I guess my question is why not to buy Hyatt? What am I missing? Is the point system not good? From a resale point of view, is there a cost/point standard that buyers use? Any other input is appreciated. Thanks.

Carl


----------



## Janette (Nov 9, 2006)

We owned at Sunset Harbor in Key West and love Key West and the resort there. We also own three weeks with Marriott. Hyatt requires a separate II account for each week you own, thus we had two II accounts. Also, if you decide to put your week into II, you can not go back to your home resort. With Marriott you get first preference if you decide to go back to your resort and can get two consecutive weeks one year or two at the same time for family members. With the cost of the yearly II account and the high maintenance, Hyatt was the first timeshare that we sold. We think they have great properties but it just didn't work for us.


----------



## Big Matt (Nov 9, 2006)

Hyatt doesn't have close to the number of timeshares as Marriott, but from what I've seen they are all very nice. I think it gets down to whether you think that getting a limited number of resorts for less money is worth it.  

One thing I would say from experience is that the Hyatts are way harder to come by than premium Marriotts when using II.


----------



## MLC (Nov 9, 2006)

Remo,

It is always a good idea not to put all your eggs in one basket.  I would recommend to buy a Hyatt, since you already have a Marriott.  It is hard to get confirmed into Hyatts via II with a Marriott week because normally Hyatt does not give inventory to II until the 4 month mark from check in dates.  That being said when you give a Hyatt week to II you can not go back to a Hyatt via II but you can use your Hyatt points to go to Hyatt within the Hyatt club and that is what I do all the time.  The Hyatt system is very difficult to understand but once you understand it, it works very well.  I own Marriott and Hyatt and I use them differently to my advantage.  Take care and good luck

Best Regards,

Marty


----------



## Kal (Nov 10, 2006)

Janette said:
			
		

> ...Hyatt requires a separate II account for each week you own, thus we had two II accounts. ...


 
When you own multiple Hyatt unit/weeks there is a line item fee ("Club Fee") in the annual MF for each unit.  This fee is about $115 for CY 2007 and includes the reservation system for Hyatt Vacation Club, Interval, and the Hyatt Hotel program.  I believe the Interval portion is about $60.

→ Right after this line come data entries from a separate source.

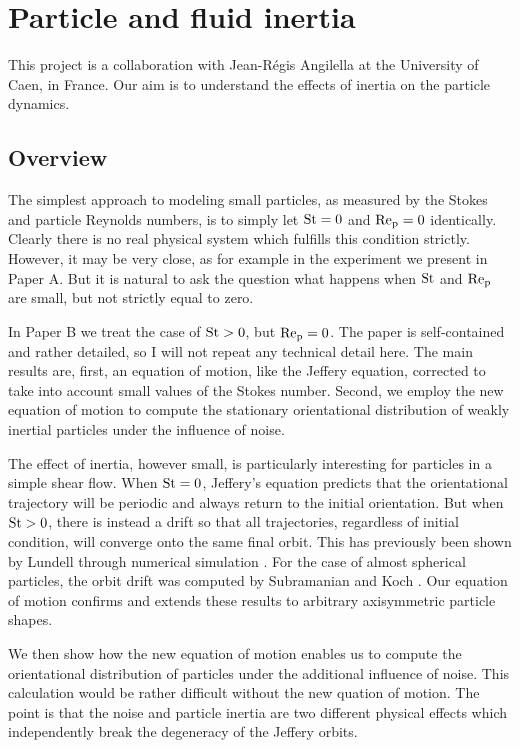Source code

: \documentclass[thesis.tex]{subfiles}
\begin{document}
\chapter{Particle and fluid inertia}

This project is a collaboration with Jean-R\'egis Angilella at the University of Caen, in France. Our aim is to understand the effects of inertia on the particle dynamics.

\section{Overview}

The simplest approach to modeling small particles, as measured by the Stokes and particle Reynolds numbers, is to simply let $\mbox{St}=0$ and $\mbox{Re}_{\mathrm p}=0$ identically. Clearly there is no real physical system which fulfills this condition strictly. However, it may be very close, as for example in the experiment we present in Paper A. But it is natural to ask the question what happens when $\mbox{St}$ and $\mbox{Re}_{\mathrm p}$ are small, but not strictly equal to zero.

In Paper B we treat the case of $\mbox{St}>0$, but $\mbox{Re}_{\mathrm p}=0$. The paper is self-contained and rather detailed, so I will not repeat any technical detail here. The main results are, first, an equation of motion, like the Jeffery equation, corrected to take into account small values of the Stokes number. Second, we employ the new equation of motion to compute the stationary orientational distribution of weakly inertial particles under the influence of noise. 

The effect of inertia, however small, is particularly interesting for particles in a simple shear flow. When $\mbox{St}=0$, Jeffery's equation predicts that the orientational trajectory will be periodic and always return to the initial orientation. But when $\mbox{St}>0$, there is instead a drift so that all trajectories, regardless of initial condition, will converge onto the same final orbit. This has previously been shown by Lundell through numerical simulation \cite{lundell2010}. For the case of almost spherical particles, the orbit drift was computed by Subramanian and Koch \cite{sub06}. Our equation of motion confirms and extends these results to arbitrary axisymmetric particle shapes.

We then show how the new equation of motion enables us to compute the orientational distribution of particles under the additional influence of noise. This calculation would be rather difficult without the new quation of motion. The point is that the noise and particle inertia are two different physical effects which independently break the degeneracy of the Jeffery orbits. 
\end{document}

You do pay that $60 for each unit owned, thus for 2 units owned you pay $120 annually.  However you only have ONE Interval Account for your Hyatt properties.  Unfortunately you cannot comingle other non-Hyatt Interval resorts into that account.

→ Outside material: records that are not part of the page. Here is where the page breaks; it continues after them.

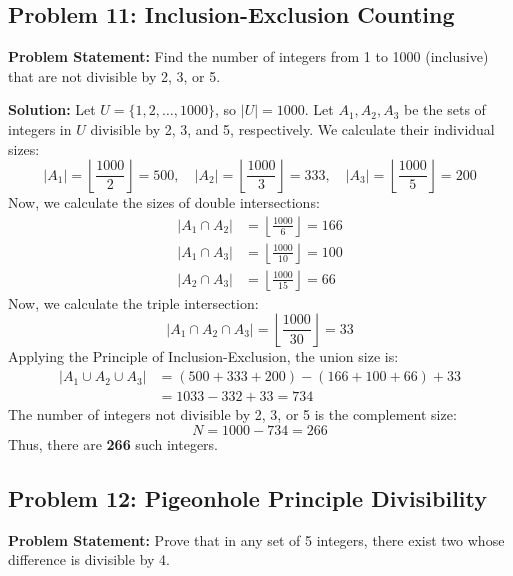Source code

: \documentclass[10pt,journal,compsoc,onecolumn]{IEEEtran}
\begin{document}
\subsection{Problem 11: Inclusion-Exclusion Counting}

\textbf{Problem Statement:}
Find the number of integers from 1 to 1000 (inclusive) that are not divisible by 2, 3, or 5.

\textbf{Solution:}
Let $U = \{1, 2, \ldots, 1000\}$, so $|U| = 1000$.
Let $A_1, A_2, A_3$ be the sets of integers in $U$ divisible by 2, 3, and 5, respectively.
We calculate their individual sizes:
\begin{equation}
|A_1| = \left\lfloor \frac{1000}{2} \right\rfloor = 500, \quad |A_2| = \left\lfloor \frac{1000}{3} \right\rfloor = 333, \quad |A_3| = \left\lfloor \frac{1000}{5} \right\rfloor = 200
\end{equation}
Now, we calculate the sizes of double intersections:
\begin{align}
|A_1 \cap A_2| &= \left\lfloor \frac{1000}{6} \right\rfloor = 166 \\
|A_1 \cap A_3| &= \left\lfloor \frac{1000}{10} \right\rfloor = 100 \\
|A_2 \cap A_3| &= \left\lfloor \frac{1000}{15} \right\rfloor = 66
\end{align}
Now, we calculate the triple intersection:
\begin{equation}
|A_1 \cap A_2 \cap A_3| = \left\lfloor \frac{1000}{30} \right\rfloor = 33
\end{equation}
Applying the Principle of Inclusion-Exclusion, the union size is:
\begin{align}
\left| A_1 \cup A_2 \cup A_3 \right| &= (500 + 333 + 200) - (166 + 100 + 66) + 33 \\
&= 1033 - 332 + 33 = 734
\end{align}
The number of integers not divisible by 2, 3, or 5 is the complement size:
\begin{equation}
N = 1000 - 734 = 266
\end{equation}
Thus, there are \textbf{266} such integers.

\subsection{Problem 12: Pigeonhole Principle Divisibility}

\textbf{Problem Statement:}
Prove that in any set of 5 integers, there exist two whose difference is divisible by 4.
\end{document}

That multiple charge for Interval is a real annoyance for many HVC members, but in the grand scheme of the annual MF if you own two HVC units, it's in the noise level.


----------



## Carmel (Nov 11, 2006)

Hyatt's sales centers now have on-line, real-time, reservation availability that HVC owners use.. I found Aspen and Tahoe Christmas weeks, which would be impossible to consider with Marriott. Sure, Marriott has more locations, but Hyatt points can get you into their resorts, or Westins. Even Four Seasons has come up on the radar on my Hyatt II website. Marriott is the McDonalds of the timeshare world - every corner, fairly consistant, big-box resorts. Hyatt on the other hand will give you some great botique locations where the Marriotts of the world would never consider due to the limited number of rooms. Why eat at McDonalds... when for a lower price point, more flexibility, and guaranteed use you can eat at a Ruth's Chris Steak House?


----------



## calgal (Nov 12, 2006)

Hyatt also has the advantage of ability to book 2,3, and 4 night stays. I always split my Hyatt usage up into multiple shorter stays. I use my Marriott and So. Cal resort for week stays. I like the combination approach.


----------



## Transit (Nov 12, 2006)

How far in advance can you book the shorter stays with Hyatt ?


----------



## DeweyWhopper (Nov 12, 2006)

There is no special restrictioin on when you can book shorter stays, except for Holiday weeks, where they won't break them up until about 3 months.

Another plug for Hyatt:  There newer properties are awesome, especially if you like the mountains.  The Hyatt Grand Aspen has one of the best locations in Aspen, and was just named on the 2006 Hot List by Conde Nast Traveller magazine as one of the best new hotels.  How many timeshares have you heard being named on the Conde Nast Hot List?

They are also building the Residences at the Park Hyatt Beaver Creek, which will also be an amazing part of the Hyatt there.


----------